Strategy #2: Heal Your Injuries

This one is pretty straightforward. When you’re training full-bore, it’s difficult to find the time to perform the necessary pre- and rehab movements that will allow you to have a long, productive training career. At the same time, if you’ve been prepping for a meet or show that has suddenly been cancelled, you’ve probably pushed through a few aches and pains that you might normally have avoided.  

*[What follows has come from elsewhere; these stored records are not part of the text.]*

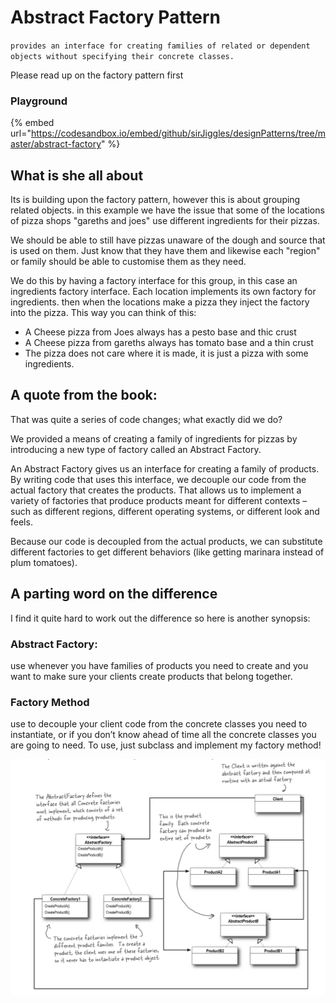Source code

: # Abstract Factory Pattern

`provides an interface for creating families of related or dependent objects without specifying their concrete classes.`

Please read up on the factory pattern first

### Playground

{% embed url="https://codesandbox.io/embed/github/sirJiggles/designPatterns/tree/master/abstract-factory" %}

## What is she all about

Its is building upon the factory pattern, however this is about grouping related objects. in this example we have the issue that some of the locations of pizza shops "gareths and joes" use different ingredients for their pizzas.

We should be able to still have pizzas unaware of the dough and source that is used on them. Just know that they have them and likewise each "region" or family should be able to customise them as they need.

We do this by having a factory interface for this group, in this case an ingredients factory interface. Each location implements its own factory for ingredients. then when the locations make a pizza they inject the factory into the pizza. This way you can think of this:

* A Cheese pizza from Joes always has a pesto base and thic crust
* A Cheese pizza from gareths always has tomato base and a thin crust
* The pizza does not care where it is made, it is just a pizza with some ingredients.

## A quote from the book:

That was quite a series of code changes; what exactly did we do?

We provided a means of creating a family of ingredients for pizzas by introducing a new type of factory called an Abstract Factory.

An Abstract Factory gives us an interface for creating a family of products. By writing code that uses this interface, we decouple our code from the actual factory that creates the products. That allows us to implement a variety of factories that produce products meant for different contexts – such as different regions, different operating systems, or different look and feels.

Because our code is decoupled from the actual products, we can substitute different factories to get different behaviors \(like getting marinara instead of plum tomatoes\).

## A parting word on the difference

I find it quite hard to work out the difference so here is another synopsis:

### Abstract Factory:

use whenever you have families of products you need to create and you want to make sure your clients create products that belong together.

### Factory Method

use to decouple your client code from the concrete classes you need to instantiate, or if you don’t know ahead of time all the concrete classes you are going to need. To use, just subclass and implement my factory method!

![](.gitbook/assets/abstract-factory.png)



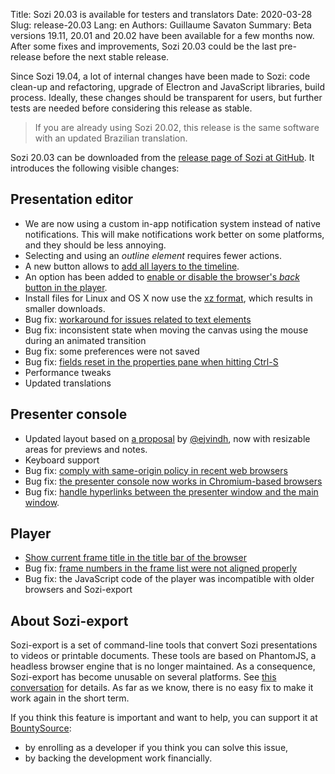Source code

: Title: Sozi 20.03 is available for testers and translators
Date: 2020-03-28
Slug: release-20.03
Lang: en
Authors: Guillaume Savaton
Summary:
    Beta versions 19.11, 20.01 and 20.02 have been available for a few months now.
    After some fixes and improvements, Sozi 20.03 could be the last pre-release before
    the next stable release.

Since Sozi 19.04, a lot of internal changes have been made to Sozi: code clean-up
and refactoring, upgrade of Electron and JavaScript libraries, build process.
Ideally, these changes should be transparent for users, but further tests are
needed before considering this release as stable.

> If you are already using Sozi 20.02, this release is the same software with an updated Brazilian translation.

Sozi 20.03 can be downloaded from the [release page of Sozi at GitHub](https://github.com/sozi-projects/Sozi/releases/tag/v20.03-beta).
It introduces the following visible changes:

Presentation editor
-------------------

* We are now using a custom in-app notification system instead of native notifications.
  This will make notifications work better on some platforms, and they should be less annoying.
* Selecting and using an *outline element* requires fewer actions.
* A new button allows to [add all layers to the timeline](https://github.com/sozi-projects/Sozi/issues/453).
* An option has been added to [enable or disable the browser's *back* button in the player](https://github.com/sozi-projects/Sozi/issues/458).
* Install files for Linux and OS X now use the [xz format](https://en.wikipedia.org/wiki/XZ_Utils), which results in smaller downloads.
* Bug fix: [workaround for issues related to text elements](https://github.com/sozi-projects/Sozi/issues/398)
* Bug fix: inconsistent state when moving the canvas using the mouse during an animated transition
* Bug fix: some preferences were not saved
* Bug fix: [fields reset in the properties pane when hitting Ctrl-S](https://github.com/sozi-projects/Sozi/issues/472)
* Performance tweaks
* Updated translations

Presenter console
-----------------

* Updated layout based on [a proposal](https://github.com/sozi-projects/Sozi/issues/211#issuecomment-486816698) by [@ejvindh](https://github.com/ejvindh),
  now with resizable areas for previews and notes.
* Keyboard support
* Bug fix: [comply with same-origin policy in recent web browsers](https://github.com/sozi-projects/Sozi/issues/466)
* Bug fix: [the presenter console now works in Chromium-based browsers](https://github.com/sozi-projects/Sozi/issues/467)
* Bug fix: [handle hyperlinks between the presenter window and the main window](https://github.com/sozi-projects/Sozi/issues/469).

Player
------

* [Show current frame title in the title bar of the browser](https://github.com/sozi-projects/Sozi/issues/459)
* Bug fix: [frame numbers in the frame list were not aligned properly](https://github.com/sozi-projects/Sozi/issues/460)
* Bug fix: the JavaScript code of the player was incompatible with older browsers and Sozi-export

About Sozi-export
-----------------

Sozi-export is a set of command-line tools that convert Sozi presentations to
videos or printable documents.
These tools are based on PhantomJS, a headless browser engine that is no longer
maintained.
As a consequence, Sozi-export has become unusable on several platforms.
See [this conversation](https://sozi.baierouge.fr/community/d/79-sozi-to-pdf-failing-with-file-argument-must-be-of-type-string)
for details.
As far as we know, there is no easy fix to make it work again in the short term.

If you think this feature is important and want to help, you can support it at
[BountySource](https://www.bountysource.com/issues/68941076-migrate-from-phantomjs):

* by enrolling as a developer if you think you can solve this issue,
* by backing the development work financially.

In those cases, complete rest from resistance training for a week or two can actually be very beneficial. Instead, use that time to perform the aforementioned pre- or rehab movements, to stretch, and to give your mind a break as well. Don’t worry: you won’t suddenly lose your gains, and in fact, it might help increase them when you get back to the gym.

As a caveat, this is really only a good idea for people who truly train hard year in and year out. If you can’t honestly say that’s the case, I’d instead focus on one of the other two methods explained in this article.

Strategy #3: Improve Your Movement Patterns

In Strategy #2 I mentioned how a short layoff from the gym won’t cause you to lose your gains. However – especially if you’re a newer lifter – you might lose the groove on your competition movements if you fail to practice them. Fortunately, you don’t need a loaded barbell to practice movement patterns!

A PVC pipe or broomstick will work just fine. Instead of focusing on the weight, focus on your body and building kinesthetic awareness. For example, if you have trouble hitting depth on the squat (or you can’t stop from going to deep), you might perform some air squats and practice just breaking parallel on each and every rep. Of course, it will feel different when you have weight on the bar. The point is more to avoid losing progress rather than making significant gains.  

That’s not to say you can’t have a breakthrough in this way. Here are some advanced strategies that might help you to do exactly that:

  • Break the movement down into stages. For example, in the deadlift you might separate the “off the floor” phase from the “past the knees” phases.
  • Practice with your eyes closed. This is incredibly difficult because it will throw off your sense of balance, but it will rapidly build that kinesthetic awareness if you have the discipline to maintain good patterns with your eyes closed. I find this is especially beneficial if you have trouble rooting your feet.
  • Do speed work. If you can get a beater barbell and some resistance bands, you can perform speed work without any weights (and without worrying about noise complaints from the neighbors).

Now, none of these strategies are intended to replace a full resistance-training program and I would not advise intentionally taking extended time off from the gym to focus on them. This is an uncertain time for all of us, and so we have to make some compromises, including with our training strategies. At the very least, try to include some bodyweight training to maintain your strength during the interim.

And of course, do your best to stay healthy and sane until things are back to normal!

Editor’s note: This article is an op-ed. The views expressed herein and in the video are the author’s and don’t necessarily reflect the views of BarBend. Claims, assertions, opinions, and quotes have been sourced exclusively by the author.